Task objective →
Copy out exactly every line from the line containing "are ideals of the maximal order with" until the records below end, inclusive of both boundary lines.

(Collection entries)
=== Begin Enclosure ===
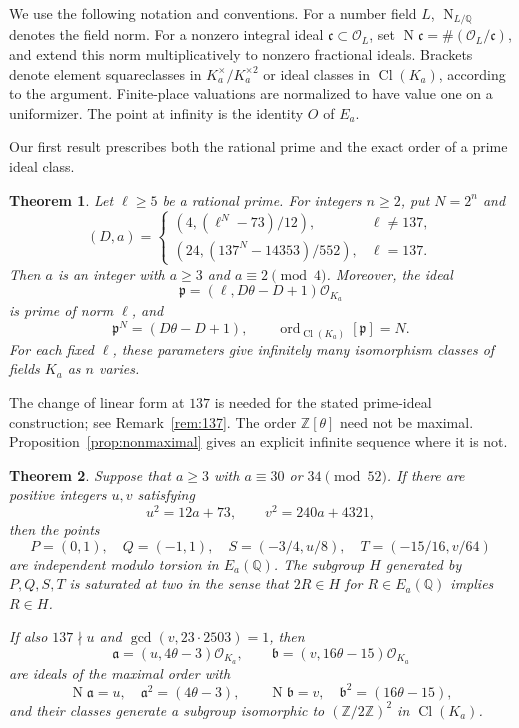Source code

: \documentclass[draft]{publmathdeb}
\newtheorem{theorem}{Theorem}[section]
\theoremstyle{remark}
\numberwithin{equation}{section}
\newcommand{\Q}{\mathbb Q}
\newcommand{\Z}{\mathbb Z}
\DeclareMathOperator{\Cl}{Cl}
\DeclareMathOperator{\Nm}{N}
\DeclareMathOperator{\ord}{ord}
\begin{document}
We use the following notation and conventions. For a number field $L$, $\Nm_{L/\Q}$ denotes the field norm. For a nonzero integral ideal $\mathfrak c\subset\mathcal O_L$, set $\Nm\mathfrak c=\#(\mathcal O_L/\mathfrak c)$, and extend this norm multiplicatively to nonzero fractional ideals. Brackets denote element squareclasses in $K_a^\times/K_a^{\times2}$ or ideal classes in $\Cl(K_a)$, according to the argument. Finite-place valuations are normalized to have value one on a uniformizer. The point at infinity is the identity $O$ of $E_a$.

Our first result prescribes both the rational prime and the exact order of a prime ideal class.

\begin{samepage}
  \begin{theorem}\label{thm:prescribed-prime}
    Let $\ell\geq5$ be a rational prime. For integers $n\geq2$, put $N=2^n$ and
    \[
      (D,a)=
      \begin{cases}
        \left(4,(\ell^N-73)/12\right),     & \ell\ne137, \\[2pt]
        \left(24,(137^N-14353)/552\right), & \ell=137.
      \end{cases}
    \]
    Then $a$ is an integer with $a\geq3$ and $a\equiv2\pmod4$. Moreover, the ideal
    \[
      \mathfrak p=(\ell,D\theta-D+1)\mathcal O_{K_a}
    \]
    is prime of norm $\ell$, and
    \[
      \mathfrak p^N=(D\theta-D+1),\qquad
      \ord_{\Cl(K_a)}[\mathfrak p]=N.
    \]
    For each fixed $\ell$, these parameters give infinitely many isomorphism classes of fields $K_a$ as $n$ varies.
  \end{theorem}
\end{samepage}

The change of linear form at $137$ is needed for the stated prime-ideal construction; see Remark~\ref{rem:137}. The order $\Z[\theta]$ need not be maximal. Proposition~\ref{prop:nonmaximal} gives an explicit infinite sequence where it is not.

\begin{theorem}\label{thm:four-points}
  Suppose that $a\geq3$ with $a\equiv30$ or $34\pmod{52}$. If there are positive integers $u,v$ satisfying
  \begin{equation}\label{eq:two-squares}
    u^2=12a+73,\qquad v^2=240a+4321,
  \end{equation}
  then the points
  \[
    P=(0,1),\quad Q=(-1,1),\quad
    S=(-3/4,u/8),\quad T=(-15/16,v/64)
  \]
  are independent modulo torsion in $E_a(\Q)$. The subgroup $H$ generated by $P,Q,S,T$ is saturated at two in the sense that $2R\in H$ for $R\in E_a(\Q)$ implies $R\in H$.

  If also $137\nmid u$ and $\gcd(v,23\cdot2503)=1$, then
  \[
    \mathfrak a=(u,4\theta-3)\mathcal O_{K_a},\qquad
    \mathfrak b=(v,16\theta-15)\mathcal O_{K_a}
  \]
  are ideals of the maximal order with
  \[
    \Nm\mathfrak a=u,\quad \mathfrak a^2=(4\theta-3),\qquad
    \Nm\mathfrak b=v,\quad \mathfrak b^2=(16\theta-15),
  \]
  and their classes generate a subgroup isomorphic to $(\Z/2\Z)^2$ in $\Cl(K_a)$.
\end{theorem}
\end{document}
=== End Enclosure ===
Task solution →
  are ideals of the maximal order with
  \[
    \Nm\mathfrak a=u,\quad \mathfrak a^2=(4\theta-3),\qquad
    \Nm\mathfrak b=v,\quad \mathfrak b^2=(16\theta-15),
  \]
  and their classes generate a subgroup isomorphic to $(\Z/2\Z)^2$ in $\Cl(K_a)$.
\end{theorem}
\end{document}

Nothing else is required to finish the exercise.